Les discussions au cours de ce séminaire de lecture ont porté non seulement sur les conditions du succès de cet ouvrage, sur l’étude des ambiguïtés du terme d’Empire et ce qu’il pouvait apporter en terme d’analyse des politiques et des pratiques justifiées par le champ lexical de la nécessité et de la crise, après les attentats du 11 septembre 2001, mais aussi sur le rapport à l’hétérogénéité aux dispositifs transversaux observés dans l’ouvrage, face aux étranges singuliers d’Empire et de la Multitude.

Alors qu’il existe de nombreuses recherches sur les mouvements antiglobalisation en France, il n’y a eu que très peu de théorisation au sens large. Certes, il existe des théorisations sectorisées en terme de sociologie des mouvements transnationaux, ou suivant les écoles des relations internationales, mais toutes sont relativement peu accessibles pour un public plus large. La transdisciplinarité de l’ouvrage est-elle une des conditions du succès ?

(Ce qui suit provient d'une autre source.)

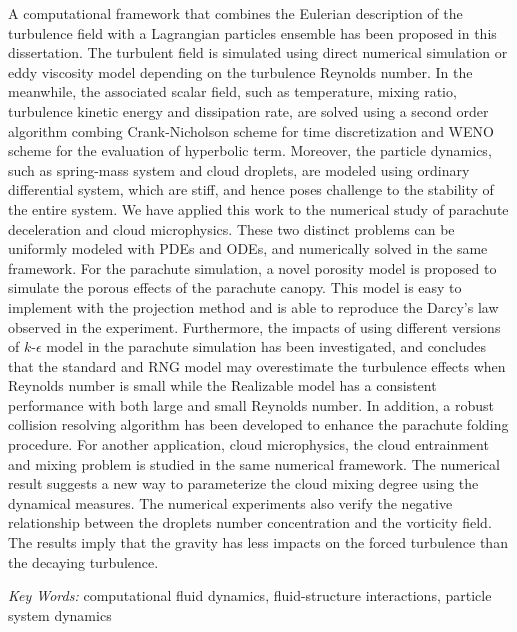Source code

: A computational framework that combines the Eulerian description of the turbulence field with a Lagrangian particles ensemble has been proposed in this dissertation. The turbulent field is simulated using direct numerical simulation or eddy viscosity model depending on the turbulence Reynolds number. In the meanwhile, the associated scalar field, such as temperature, mixing ratio, turbulence kinetic energy and dissipation rate, are solved using a second order algorithm combing Crank-Nicholson scheme for time discretization and WENO scheme for the evaluation of hyperbolic term. Moreover, the particle dynamics, such as spring-mass system and cloud droplets, are modeled using ordinary differential system, which are stiff, and hence poses challenge to the stability of the entire system. We have applied this work to the numerical study of parachute deceleration and cloud microphysics. These two distinct problems can be uniformly modeled with PDEs and ODEs, and numerically solved in the same framework. For the parachute simulation, a novel porosity model is proposed to simulate the porous effects of the parachute canopy. This model is easy to implement with the projection method \cite{Brown2001Accurate} and is able to reproduce the Darcy's law observed in the experiment. Furthermore, the impacts of using different versions of $k$-$\epsilon$ model in the parachute simulation has been investigated, and concludes that the standard and RNG model may overestimate the turbulence effects when Reynolds number is small while the Realizable model has a consistent performance with both large and small Reynolds number. In addition, a robust collision resolving algorithm has been developed to enhance the parachute folding procedure. For another application, cloud microphysics, the cloud entrainment and mixing problem is studied in the same numerical framework. The numerical result suggests a new way to parameterize the cloud mixing degree using the dynamical measures. The numerical experiments also verify the negative relationship between the droplets number concentration and the vorticity field. The results imply that the gravity has less impacts on the forced turbulence than the decaying turbulence.

{\it Key Words:} computational fluid dynamics, fluid-structure interactions, particle system dynamics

Il semblerait en effet que l’un des succès du livre soit cette ambition déclarée d’écrire un nouveau manifeste où la mondialisation ne serait ni une continuation de l’impérialisme, ni le tout au marché, mais une nouvelle souveraineté politique renvoyant à une nouvelle forme de résistance politique. Empire, n’adopte pas un point de vue dialectique. Il s’agirait plus d’un livre « patchwork » que l’on pourrait lire dans tous les sens et dont la grande nouveauté serait de mettre ensemble différents concepts afin de repenser l’histoire du capitalisme, l’effet des métamorphoses du Capital, passant de la forme concentrée de la grande industrie à une organisation plus diffuse en réseaux fluides et délocalisés : Empire comme une synthèse hétéroclite de la philosophie française post-structuraliste et une certaine synthèse d’un marxisme revisité.

Ceci étant dit, il existe une série d’ambiguïtés dans le concept et l’emploi du terme d’Empire relevées au cours de ce séminaire de lecture. Le terme d’Empire est devenu récurrent dans les discours politiques militants après les attentats du 11 septembre 2001, et nombreux sont ceux qui font référence, de manière spontanée, à l’ouvrage de Michael Hardt et Toni Negri pour parler de l’Empire américain. Autant d’emplois répétés du terme qui n’ont que peu de choses en commun avec la vision élaborée par Toni Negri et Michael Hardt dans leur ouvrage.

Si Empire il y a, ce n’est pas au sens du modèle impérial classique. De ce point de vue, le mot Empire n’est pas une métonymie pour ses auteurs. Il est un appareil décentralisé et déterritorialisé de gouvernement, qui intègre progressivement l’espace du monde entier à l’intérieur de ses frontières ouvertes et en perpétuelle expansion. L’Empire gère des « identités hybrides, des hiérarchies flexibles et des échanges pluriels en modulant ses réseaux de commandement » [3. Si le concept d’Empire est construit sur le concept de capital de Marx et la description de l’Empire comme une puissance qui renvoie toujours les limites qu’elle s’est construite elle-même, dès lors où sont les processus ? Hardt et Negri ne parlent jamais d’un processus de création et de destruction des frontières, de transformation de la représentation des frontières.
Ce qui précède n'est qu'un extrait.